感冒藥能治癌?中正大學與嘉基新研究登上國際期刊 2017-11-22〔記者曾迺強/嘉義報導〕中正大學生物醫學科學系與嘉義基督教醫院研究團隊歷經5年研究,證實市面上常見的抗組織胺感冒藥「佩你安」,能抑制膀胱癌腫瘤生長,更找出受藥物影響的關鍵基因,只要觀察該基因的活躍程度,能判斷膀胱癌病人的癒後狀況,研究成果登上英國最新一期「Oncogene」(癌症基因)期刊中正大學與嘉義基督教醫院今天在中正大學理學院辦「佩你安抗癌新療法躍登國際知名癌症期刊《Oncogene》」記者會,宣布這項研究成果。嘉義基督教醫院肝膽腸胃科醫師酆裕民說,「佩你安」是30年前就問世的感冒過敏用藥,10年來發現有2例肝癌病人服用「佩你安」後,腫瘤竟完全消失進一步研究該藥物與癌細胞的研究。嘉義基督教醫院泌尿外科醫師沈正煌、周詠欽等人聽聞,主動與中正大學組成研究團隊,醫院提供膀胱病患的檢體與臨床資料,中正大學團隊則驗證抗組織胺藥物「佩你安」對膀胱癌的影響。中正大學生物醫學科學系教授陳永恩說,研究團隊針對罹患惡性膀胱癌的小鼠投藥試驗,發現癌症腫瘤的因服用藥物而縮小一半,證實「佩你安」確能抑制膀胱癌腫瘤生長,進而找到抑制膀胱癌的關鍵基因。陳永恩說,「ANGPTL4」基因是毒殺膀胱癌的重要基因,在癌細胞中被關閉,使用「佩你安」後,ANGPTL4基因又「活」了起來;醫師周詠欽指出,若病人體內ANGPTL4基因較活躍,能控制癌症向外擴散,不易復發,提高病人的存活率。中正大學研究團隊正規劃申請人體臨床試驗,讓易復發或已轉移第34期的膀胱癌病人服用抗組織胺藥物;嘉義基督教醫院院長陳誠仁說,此藥物尚未進行人體試驗,民眾未經醫師指示,勿隨意服用。
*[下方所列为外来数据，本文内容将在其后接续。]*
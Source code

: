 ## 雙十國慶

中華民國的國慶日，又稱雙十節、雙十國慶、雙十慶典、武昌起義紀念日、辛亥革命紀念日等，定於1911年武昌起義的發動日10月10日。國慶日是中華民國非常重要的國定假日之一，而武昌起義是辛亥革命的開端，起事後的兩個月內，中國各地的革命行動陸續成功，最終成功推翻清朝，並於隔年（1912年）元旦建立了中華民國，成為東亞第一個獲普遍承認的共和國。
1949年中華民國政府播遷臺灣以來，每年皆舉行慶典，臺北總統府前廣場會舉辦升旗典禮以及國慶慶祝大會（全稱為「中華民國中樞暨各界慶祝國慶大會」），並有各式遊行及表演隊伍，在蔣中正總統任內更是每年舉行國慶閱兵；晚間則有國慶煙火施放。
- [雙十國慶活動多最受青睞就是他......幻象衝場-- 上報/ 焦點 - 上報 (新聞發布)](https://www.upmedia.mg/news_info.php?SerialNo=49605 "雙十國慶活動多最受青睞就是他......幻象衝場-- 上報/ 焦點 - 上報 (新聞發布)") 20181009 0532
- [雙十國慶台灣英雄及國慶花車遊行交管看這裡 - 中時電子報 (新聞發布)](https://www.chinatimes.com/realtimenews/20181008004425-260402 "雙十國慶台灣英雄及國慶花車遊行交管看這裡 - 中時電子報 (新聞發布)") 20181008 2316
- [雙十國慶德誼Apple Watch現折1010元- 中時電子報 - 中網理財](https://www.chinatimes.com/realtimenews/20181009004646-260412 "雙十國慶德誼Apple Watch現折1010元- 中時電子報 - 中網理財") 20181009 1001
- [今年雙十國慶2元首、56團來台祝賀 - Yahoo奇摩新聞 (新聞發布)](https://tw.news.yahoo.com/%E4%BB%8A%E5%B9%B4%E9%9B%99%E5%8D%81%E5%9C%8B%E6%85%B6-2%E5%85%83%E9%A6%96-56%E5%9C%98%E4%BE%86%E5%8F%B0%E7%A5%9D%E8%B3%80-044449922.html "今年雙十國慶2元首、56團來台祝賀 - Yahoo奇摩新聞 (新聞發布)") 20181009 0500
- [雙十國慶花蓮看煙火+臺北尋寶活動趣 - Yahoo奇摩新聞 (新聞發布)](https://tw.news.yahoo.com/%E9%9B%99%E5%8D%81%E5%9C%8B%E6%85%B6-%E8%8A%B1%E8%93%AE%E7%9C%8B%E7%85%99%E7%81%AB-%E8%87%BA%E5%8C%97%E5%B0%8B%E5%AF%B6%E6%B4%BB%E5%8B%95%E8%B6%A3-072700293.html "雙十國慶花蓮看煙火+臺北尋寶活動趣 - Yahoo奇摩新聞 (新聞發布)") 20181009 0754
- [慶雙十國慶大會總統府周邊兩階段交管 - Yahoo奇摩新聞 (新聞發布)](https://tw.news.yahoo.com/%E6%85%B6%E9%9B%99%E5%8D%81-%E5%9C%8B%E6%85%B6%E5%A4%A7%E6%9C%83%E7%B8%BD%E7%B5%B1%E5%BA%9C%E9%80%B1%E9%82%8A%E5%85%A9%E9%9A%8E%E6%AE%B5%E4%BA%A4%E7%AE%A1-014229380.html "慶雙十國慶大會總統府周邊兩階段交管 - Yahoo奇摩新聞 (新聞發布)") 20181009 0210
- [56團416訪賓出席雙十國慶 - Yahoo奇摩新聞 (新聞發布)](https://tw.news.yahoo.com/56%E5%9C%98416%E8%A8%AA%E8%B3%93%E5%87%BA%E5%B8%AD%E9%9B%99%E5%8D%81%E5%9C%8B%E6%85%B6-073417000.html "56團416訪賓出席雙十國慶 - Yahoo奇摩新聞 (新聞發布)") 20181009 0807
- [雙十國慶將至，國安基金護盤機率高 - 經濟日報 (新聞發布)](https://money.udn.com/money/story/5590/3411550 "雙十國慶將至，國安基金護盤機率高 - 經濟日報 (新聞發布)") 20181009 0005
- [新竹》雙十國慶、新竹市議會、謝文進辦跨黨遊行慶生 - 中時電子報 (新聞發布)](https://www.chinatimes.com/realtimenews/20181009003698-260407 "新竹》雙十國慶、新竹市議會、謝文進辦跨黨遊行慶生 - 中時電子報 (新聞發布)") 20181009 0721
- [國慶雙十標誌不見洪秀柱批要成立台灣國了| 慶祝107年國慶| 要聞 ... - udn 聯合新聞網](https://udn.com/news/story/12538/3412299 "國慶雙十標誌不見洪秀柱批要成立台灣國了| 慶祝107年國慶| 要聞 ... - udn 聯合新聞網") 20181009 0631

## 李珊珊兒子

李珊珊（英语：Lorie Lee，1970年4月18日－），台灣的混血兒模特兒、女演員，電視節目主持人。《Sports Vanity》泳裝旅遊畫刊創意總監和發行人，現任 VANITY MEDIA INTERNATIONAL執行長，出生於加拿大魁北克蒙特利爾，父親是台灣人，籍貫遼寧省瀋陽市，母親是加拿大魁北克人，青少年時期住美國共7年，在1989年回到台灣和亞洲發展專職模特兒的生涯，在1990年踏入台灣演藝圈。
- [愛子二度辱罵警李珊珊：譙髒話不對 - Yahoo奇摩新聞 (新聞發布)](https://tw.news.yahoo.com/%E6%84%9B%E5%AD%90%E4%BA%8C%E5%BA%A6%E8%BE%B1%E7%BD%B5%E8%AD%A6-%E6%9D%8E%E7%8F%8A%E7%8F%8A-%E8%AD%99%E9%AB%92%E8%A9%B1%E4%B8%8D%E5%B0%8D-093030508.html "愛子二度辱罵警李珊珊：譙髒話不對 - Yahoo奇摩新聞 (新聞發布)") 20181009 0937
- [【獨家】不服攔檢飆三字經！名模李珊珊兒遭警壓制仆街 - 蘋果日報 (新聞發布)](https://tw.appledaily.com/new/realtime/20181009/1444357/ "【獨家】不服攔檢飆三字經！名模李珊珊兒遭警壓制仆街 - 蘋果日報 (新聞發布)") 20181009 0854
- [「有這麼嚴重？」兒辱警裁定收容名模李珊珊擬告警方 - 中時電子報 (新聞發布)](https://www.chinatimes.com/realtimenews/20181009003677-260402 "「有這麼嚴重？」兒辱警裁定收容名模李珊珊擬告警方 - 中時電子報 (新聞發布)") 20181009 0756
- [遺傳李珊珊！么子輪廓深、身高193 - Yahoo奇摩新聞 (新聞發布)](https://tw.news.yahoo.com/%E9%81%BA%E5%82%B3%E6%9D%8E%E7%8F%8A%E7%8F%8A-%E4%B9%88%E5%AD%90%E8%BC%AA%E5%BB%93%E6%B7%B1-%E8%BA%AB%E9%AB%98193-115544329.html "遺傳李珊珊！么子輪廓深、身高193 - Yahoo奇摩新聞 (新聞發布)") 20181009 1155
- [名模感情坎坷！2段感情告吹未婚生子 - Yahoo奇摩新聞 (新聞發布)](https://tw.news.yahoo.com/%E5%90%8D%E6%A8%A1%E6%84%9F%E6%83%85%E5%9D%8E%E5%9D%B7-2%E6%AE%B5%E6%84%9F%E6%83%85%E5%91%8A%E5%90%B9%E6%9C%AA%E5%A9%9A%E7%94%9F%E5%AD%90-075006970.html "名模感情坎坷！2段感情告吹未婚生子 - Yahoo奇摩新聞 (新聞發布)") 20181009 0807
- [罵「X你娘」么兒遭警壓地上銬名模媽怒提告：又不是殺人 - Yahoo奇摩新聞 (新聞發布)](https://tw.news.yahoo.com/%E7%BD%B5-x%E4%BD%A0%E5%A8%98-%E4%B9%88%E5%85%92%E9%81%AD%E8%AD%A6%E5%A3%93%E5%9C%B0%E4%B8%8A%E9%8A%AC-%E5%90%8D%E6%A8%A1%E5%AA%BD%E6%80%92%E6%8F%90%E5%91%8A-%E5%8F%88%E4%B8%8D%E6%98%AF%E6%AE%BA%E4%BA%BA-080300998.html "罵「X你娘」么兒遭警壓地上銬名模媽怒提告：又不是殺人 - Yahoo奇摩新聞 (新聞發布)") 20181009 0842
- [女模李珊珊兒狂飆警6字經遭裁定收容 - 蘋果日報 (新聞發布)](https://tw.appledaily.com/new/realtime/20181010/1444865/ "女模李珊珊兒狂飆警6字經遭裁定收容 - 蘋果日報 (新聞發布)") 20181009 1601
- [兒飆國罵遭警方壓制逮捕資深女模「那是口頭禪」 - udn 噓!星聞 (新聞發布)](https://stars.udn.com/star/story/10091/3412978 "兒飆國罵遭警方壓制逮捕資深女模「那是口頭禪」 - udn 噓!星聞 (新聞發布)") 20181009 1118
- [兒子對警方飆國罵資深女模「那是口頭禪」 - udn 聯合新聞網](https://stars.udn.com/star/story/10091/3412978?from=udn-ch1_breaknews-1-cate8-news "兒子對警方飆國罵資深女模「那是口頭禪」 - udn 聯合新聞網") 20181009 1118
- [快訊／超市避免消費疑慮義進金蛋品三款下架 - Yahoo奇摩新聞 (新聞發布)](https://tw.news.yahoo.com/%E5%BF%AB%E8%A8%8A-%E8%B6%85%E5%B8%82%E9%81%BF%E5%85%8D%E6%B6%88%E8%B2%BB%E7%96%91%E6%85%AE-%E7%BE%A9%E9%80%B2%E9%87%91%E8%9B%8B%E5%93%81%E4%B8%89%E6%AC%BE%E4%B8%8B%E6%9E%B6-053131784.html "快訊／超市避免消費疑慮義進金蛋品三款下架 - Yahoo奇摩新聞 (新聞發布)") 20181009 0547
Epigenetic silencing of the dual-role signal mediator, ANGPTL4 in tumor tissues and its overexpression in the urothelial carcinoma microenvironment Oncogene, 16 October 2017/ Urothelial carcinoma (UC) carcinogenesis has been hypothesized to occur through epigenetic repression of tumor-suppressor genes (TSGs). By quantitative real-time polymerase chain reaction array, we found that one potential TSG, angiopoietin-like 4 (ANGPTL4), was expressed at very low levels in all bladder cancer cell lines we examined. Previous studies had demonstrated that ANGPTL4 is highly expressed in some cancers, but downregulated, by DNA methylation, in others. Consequently, owing to these seemingly conflicting functions in distinct cancers, the precise role of ANGPTL4 in the etiology of UC remains unclear. In this study, using methylation-specific PCR and bisulfite pyrosequencing, we show that ANGPTL4 is transcriptionally repressed by DNA methylation in UC cell lines and primary tumor samples, as compared with adjacent noncancerous bladder epithelium. Functional studies further demonstrated that ectopic expression of ANGPTL4 potently suppressed UC cell proliferation, monolayer colony formation in vitro, and invasion, migration, and xenograft formation in vivo. Surprisingly, circulating ANGPTL4 was significantly higher in plasma samples from UC patients than normal control, suggesting it might be secreted from other cell types. Interestingly, our data also indicated that exogenous cANGPTL4 could promote cell proliferation and cell migration via activation of signaling through the Erk/focal adhesion kinase axis. We further confirmed that mouse xenograft tumor growth could be promoted by administration of exogenous cANGPTL4. Finally, immunohistochemistry demonstrated that ANGPTL4 was downregulated in tumor cells but overexpressed in tumor adjacent stromal tissues of muscle-invasive UC tissue samples. In conclusion, our data support dual roles for ANGPTL4 in UC progression, either as a tumor suppressor or oncogene, in response to microenvironmental context.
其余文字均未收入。